Reimagining South Asian Portraiture

Image from Notes from Your Past, photographed by Simrah Farrukh

Image from Notes from Your Past, photographed by Simrah Farrukh

Interview By Ayat Al-Muhaisen

Reva Bhatt (@hybridhues) is a Creative Director and Stylist based in New York whose work focuses on disrupting monolithic narratives and decolonising the gaze through multi-disciplinary storytelling. Inspired by her hyphenated South Asian-American identity, she experiments with the way visual culture can educate, shape & express the world around us.

Her newest project, Notes from Your Past, aims to reimagine portraits that document contemporary South Asian femininity and specifically diaspora identity through the eyes of South Asian womxn for future generations. In collaboration with photographer Simrah Farrukh (@simrahfarrukh), the work blends photography and painting formats as an ode to archival South Asian portraiture. The artists hope this to be the first iteration of an ongoing series of portraits that lead towards deeper inquires into gender debates, the complex relationship between natives and colonialism, or our conceptualisation of the past. 

As part of AZEEMA’s Diwali series, I had the chance to ask Reva and Simrah some questions about their work.

What is the project about and who is its intended audience?

Reva: Notes from Your Past is a project that aims to reimagine portraits that document contemporary South Asian femininity and specifically diaspora identity through the eyes of South Asian womxn for future generations. In collaboration with photographer Simrah Farrukh, we blended photography and painting formats as an ode to archival South Asian portraiture. We hope this is the first of an ongoing series of portraits that serve as socio-historical documents and as notes of interrogation leading towards deeper inquiries into gender debates, the complex relationship between natives and colonialism, or our conceptualisation of the past. 

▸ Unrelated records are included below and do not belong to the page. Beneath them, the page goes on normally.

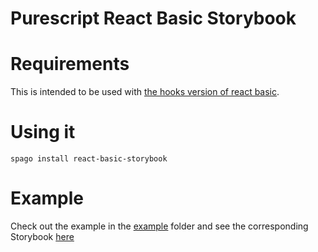 # Purescript React Basic Storybook

# Requirements
This is intended to be used with [the hooks version of react basic](https://github.com/spicydonuts/purescript-react-basic-hooks).

# Using it
```
spago install react-basic-storybook
```

# Example
Check out the example in the [example](./example) folder and see the corresponding Storybook [here](https://htmlpreview.github.io/?https://github.com/i-am-the-slime/purescript-react-basic-storybook/blob/master/example/storybook-static/index.html)
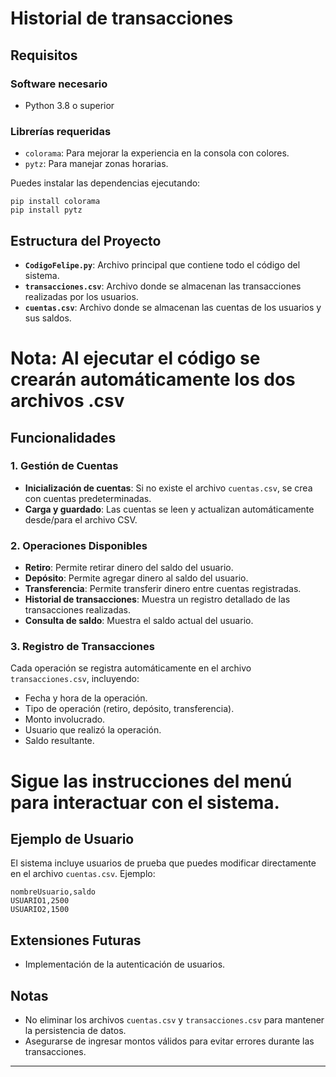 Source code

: # Historial de transacciones
## Requisitos

### Software necesario
- Python 3.8 o superior

### Librerías requeridas
- `colorama`: Para mejorar la experiencia en la consola con colores.
- `pytz`: Para manejar zonas horarias.

Puedes instalar las dependencias ejecutando:
```
pip install colorama
pip install pytz
```

## Estructura del Proyecto

- **`CodigoFelipe.py`**: Archivo principal que contiene todo el código del sistema.
- **`transacciones.csv`**: Archivo donde se almacenan las transacciones realizadas por los usuarios.
- **`cuentas.csv`**: Archivo donde se almacenan las cuentas de los usuarios y sus saldos.

# Nota: Al ejecutar el código se crearán automáticamente los dos archivos .csv

## Funcionalidades

### 1. Gestión de Cuentas
- **Inicialización de cuentas**: Si no existe el archivo `cuentas.csv`, se crea con cuentas predeterminadas.
- **Carga y guardado**: Las cuentas se leen y actualizan automáticamente desde/para el archivo CSV.

### 2. Operaciones Disponibles
- **Retiro**: Permite retirar dinero del saldo del usuario.
- **Depósito**: Permite agregar dinero al saldo del usuario.
- **Transferencia**: Permite transferir dinero entre cuentas registradas.
- **Historial de transacciones**: Muestra un registro detallado de las transacciones realizadas.
- **Consulta de saldo**: Muestra el saldo actual del usuario.

### 3. Registro de Transacciones
Cada operación se registra automáticamente en el archivo `transacciones.csv`, incluyendo:
- Fecha y hora de la operación.
- Tipo de operación (retiro, depósito, transferencia).
- Monto involucrado.
- Usuario que realizó la operación.
- Saldo resultante.

# Sigue las instrucciones del menú para interactuar con el sistema.

## Ejemplo de Usuario

El sistema incluye usuarios de prueba que puedes modificar directamente en el archivo `cuentas.csv`. Ejemplo:
```
nombreUsuario,saldo
USUARIO1,2500
USUARIO2,1500
```

## Extensiones Futuras
- Implementación de la autenticación de usuarios.

## Notas
- No eliminar los archivos `cuentas.csv` y `transacciones.csv` para mantener la persistencia de datos.
- Asegurarse de ingresar montos válidos para evitar errores durante las transacciones.

---
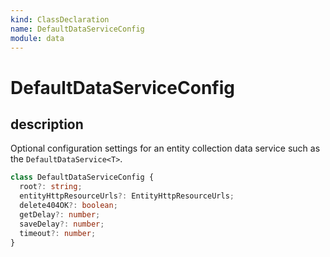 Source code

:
 ```yaml
---
kind: ClassDeclaration
name: DefaultDataServiceConfig
module: data
---
```


# DefaultDataServiceConfig

## description

Optional configuration settings for an entity collection data service
such as the `DefaultDataService<T>`.

```ts
class DefaultDataServiceConfig {
  root?: string;
  entityHttpResourceUrls?: EntityHttpResourceUrls;
  delete404OK?: boolean;
  getDelay?: number;
  saveDelay?: number;
  timeout?: number;
}
```
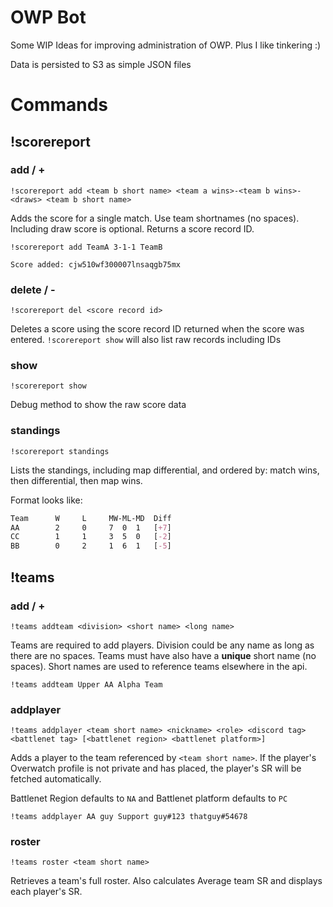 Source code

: OWP Bot
=================

Some WIP Ideas for improving administration of OWP. Plus I like tinkering :)

Data is persisted to S3 as simple JSON files

# Commands

## !scorereport

### add / +
```
!scorereport add <team b short name> <team a wins>-<team b wins>-<draws> <team b short name>
```

Adds the score for a single match. Use team shortnames (no spaces). Including draw score is optional.
Returns a score record ID. 

```
!scorereport add TeamA 3-1-1 TeamB

Score added: cjw510wf300007lnsaqgb75mx
```

### delete / -
```
!scorereport del <score record id>
```

Deletes a score using the score record ID returned when the score was entered. `!scorereport show` will also list raw records including IDs

### show

```
!scorereport show
```

Debug method to show the raw score data 


### standings

```
!scorereport standings
```

Lists the standings, including map differential, and ordered by: match wins, then differential, then map wins.

Format looks like:

```css
Team      W     L     MW-ML-MD  Diff
AA        2     0     7  0  1   [+7]
CC        1     1     3  5  0   [-2]
BB        0     2     1  6  1   [-5]
```

## !teams

### add / +

```
!teams addteam <division> <short name> <long name>
```

Teams are required to add players. Division could be any name as long as there are no spaces. Teams must have also have a **unique** short name (no spaces). Short names are used to reference teams elsewhere in the api.

```
!teams addteam Upper AA Alpha Team
```

### addplayer

```
!teams addplayer <team short name> <nickname> <role> <discord tag> <battlenet tag> [<battlenet region> <battlenet platform>]
```

Adds a player to the team referenced by `<team short name>`. If the player's Overwatch profile is not private and has placed, the player's SR  will be fetched automatically. 

Battlenet Region defaults to `NA` and Battlenet platform defaults to `PC`

```
!teams addplayer AA guy Support guy#123 thatguy#54678
```

### roster

```
!teams roster <team short name>
```

Retrieves a team's full roster. Also calculates Average team SR and displays each player's SR. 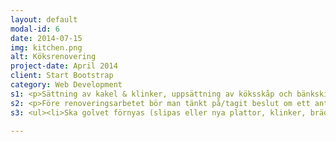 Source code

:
 ```yaml
---
layout: default
modal-id: 6
date: 2014-07-15
img: kitchen.png
alt: Köksrenovering
project-date: April 2014
client: Start Bootstrap
category: Web Development
s1: <p>Sättning av kakel & klinker, uppsättning av köksskåp och bänkskivor samt installation av fläkt, vask, induktionshäll och ugnar/spisar.</p>
s2: <p>Före renoveringsarbetet bör man tänkt på/tagit beslut om ett antal olika saker:</p>
s3: <ul><li>Ska golvet förnyas (slipas eller nya plattor, klinker, brädor)?</li></ul>

---
```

Simrah: We didn’t want this to become a part of the orientalist gaze, so the intended audience would be other South Asian womxn. It’s a continuous series, so with every new womxn we photograph, we hope for someone to see themselves in the art and know that they are honourable and valued.

Tell us a bit more about the history behind South Asian portraiture - who were the creators of these portraits, who did they feature, and who were they for? 

R: In the early days, photography in South Asia was used as a colonial weapon for ethnographic study, to document and catalogue its subjects and their “exotic” cultures. I grew up seeing most photography documenting South Asian countries taken by white males and often depicting impoverished communities and our womxn through a colonial gaze. These images were by the west, for Western consumption and reiterated exotic tropes.

S: It was all through the white lens which led to exploitation. Along with what Reva stated about ethnographic studies, colonial photographers would often sell postcards of Eastern lands, architecture and/or people and profit off of them while the subjects received nothing. We see this issue today with white National Geographic photographers. 

How do you feel South Asian women are usually represented? How does this project work to destabilise these representations?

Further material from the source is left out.